AnalyticDB for MySQL Spark uses configuration parameters that extend or replace those of Apache Spark. This topic covers only the parameters that differ from standard Apache Spark.
Parameter format by development tool
The format for specifying parameters depends on which tool you use to submit Spark jobs.
| Development tool | Format | Example |
|---|---|---|
| SQL editor | set key=value; | set spark.sql.hive.metastore.version=adb; |
| Spark Jar editor | "key": "value" | "spark.sql.hive.metastore.version":"adb" |
| Notebook editor | "key": "value" | "spark.sql.hive.metastore.version":"adb" |
| spark-submit CLI | key=value | spark.sql.hive.metastore.version=adb |
Specify driver and executor resources
| Parameter | Required | Default | Description | Corresponding Apache Spark parameter |
|---|---|---|---|---|
spark.adb.acuPerApp | No | None | The number of AnalyticDB compute units (ACUs) for a single Spark job. Valid values: [2, maximum computing resources of the job resource group]. When set, the system automatically calculates driver specifications, executor specifications, and the number of executor nodes. See the priority rules below. | N/A |
spark.driver.resourceSpec | Yes | medium | The resource specification for the Spark driver. Each type maps to specific CPU and memory allocations. See the resource specifications table below. Example: CONF spark.driver.resourceSpec = c.small; sets the driver to 1 core and 2 GB memory. | spark.driver.cores and spark.driver.memory |
spark.executor.resourceSpec | Yes | medium | The resource specification for each Spark executor. Each type maps to specific CPU and memory allocations. See the resource specifications table below. Example: CONF spark.executor.resourceSpec = c.small; sets each executor to 1 core and 2 GB memory. | spark.executor.cores and spark.executor.memory |
spark.executor.instances | No | Maximum computing resources of the job resource group / 5 | The number of Spark executors to start. | spark.executor.instances |
spark.adb.executor.cpu-vcores-ratio | No | None | The ratio of virtual cores to actual CPU cores for the Executor.
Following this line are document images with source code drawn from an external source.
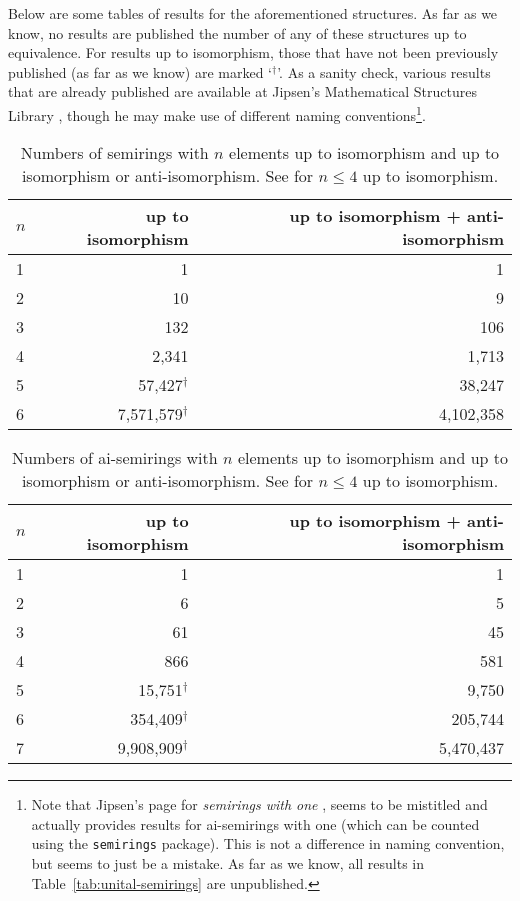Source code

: \documentclass{article}
\theoremstyle{definition}
\theoremstyle{plain}
\begin{document}
Below are some tables of results for the aforementioned structures.
As far as we know, no results are published the number of any of
these structures up to equivalence. For results up to isomorphism,
those that have not been previously published (as far as we know) are
marked `$^\dagger$'. As a sanity check, various results that are already
published are available at Jipsen's Mathematical
Structures Library \cite{MathStructures}, though he may make use of different naming
conventions\footnote{Note that Jipsen's page
  for \emph{semirings with one} \cite{MSsemiringsWithOne}, seems to be mistitled and actually
  provides results for ai-semirings with one (which can be counted
  using the \texttt{semirings} package). This is not a difference in
  naming convention, but seems to just be a mistake. As far as we know,
all results in Table~\ref{tab:unital-semirings} are unpublished.}.
\begin{table}[ht]
  \centering
  \begin{tabular}{l|r|r}
    \toprule
    $n$ & up to isomorphism & up to isomorphism + anti-isomorphism \\
    \midrule
    1 & 1         & 1         \\
    2 & 10        & 9         \\
    3 & 132       & 106       \\
    4 & 2,341     & 1,713     \\
    5 & 57,427$^\dagger$    & 38,247    \\
    6 & 7,571,579$^\dagger$  & 4,102,358 \\
  \end{tabular}
  \caption{Numbers of semirings with $n$ elements up to isomorphism and up
    to isomorphism or anti-isomorphism. See \cite{MSsemirings} for \(n\leq4\) up to isomorphism.}
  \label{tab:semirings}
\end{table}

\begin{table}[ht]
  \centering
  \begin{tabular}{l|r|r}
    \toprule
    $n$ & up to isomorphism & up to isomorphism + anti-isomorphism \\
    \midrule
    1 & 1         & 1       \\
    2 & 6         & 5       \\
    3 & 61        & 45      \\
    4 & 866       & 581     \\
    5 & 15,751$^\dagger$    & 9,750   \\
    6 & 354,409$^\dagger$   & 205,744 \\
    7 & 9,908,909$^\dagger$ & 5,470,437       \\
  \end{tabular}
  \caption{Numbers of ai-semirings with $n$ elements up to isomorphism and up
    to isomorphism or anti-isomorphism. See \cite{MSidempotentSemirings} for \(n\leq4\) up to isomorphism.}
  \label{tab:ai-semirings}
\end{table}
\end{document}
The default value is 1. When the CPU utilization of a single task is low, you can use this configuration to improve CPU utilization. If the Executor is Medium specification (2 cores 8 GB) and this parameter is set to 2, the Executor process can perform concurrency control based on 4 cores, which means scheduling 4 concurrent tasks simultaneously, equivalent to spark.executor.cores=4. | N/A |
spark.adb.driver.cpu-vcores-ratio | No | None | The ratio of virtual cores to actual CPU cores for the Driver. The default value is 1. If the Driver is Medium specification (2 cores 8 GB) and this parameter is set to 2, the Driver process can perform concurrency control based on 4 cores, which is equivalent to spark.driver.cores=4. | N/A |
spark.adb.driverDiskSize | No | None | Additional disk storage mounted on the Spark driver, mounted at /user_data_dir. Unit: GiB. Valid values: (0, 100]. Example: spark.adb.driverDiskSize=50Gi. | N/A |
spark.adb.executorDiskSize | No | None | Additional disk storage mounted on each Spark executor, mounted at /shuffle_volume for shuffle operations. Unit: GiB. Valid values: (0, 100]. Example: spark.adb.executorDiskSize=50Gi. | N/A |
spark.adb.acuPerApp priority rules
When spark.adb.acuPerApp is combined with other resource parameters, the following rules apply:
If
spark.adb.acuPerAppand all other resource parameters (spark.driver.resourceSpec,spark.executor.resourceSpec,spark.executor.instances) are all set,spark.adb.acuPerAppis invalid and the explicitly set values take effect.If only
spark.adb.acuPerAppis set, it is valid and all other resource parameters are auto-calculated.In any other combination,
spark.adb.acuPerAppis valid and auto-calculates only the resource parameters that are not explicitly set.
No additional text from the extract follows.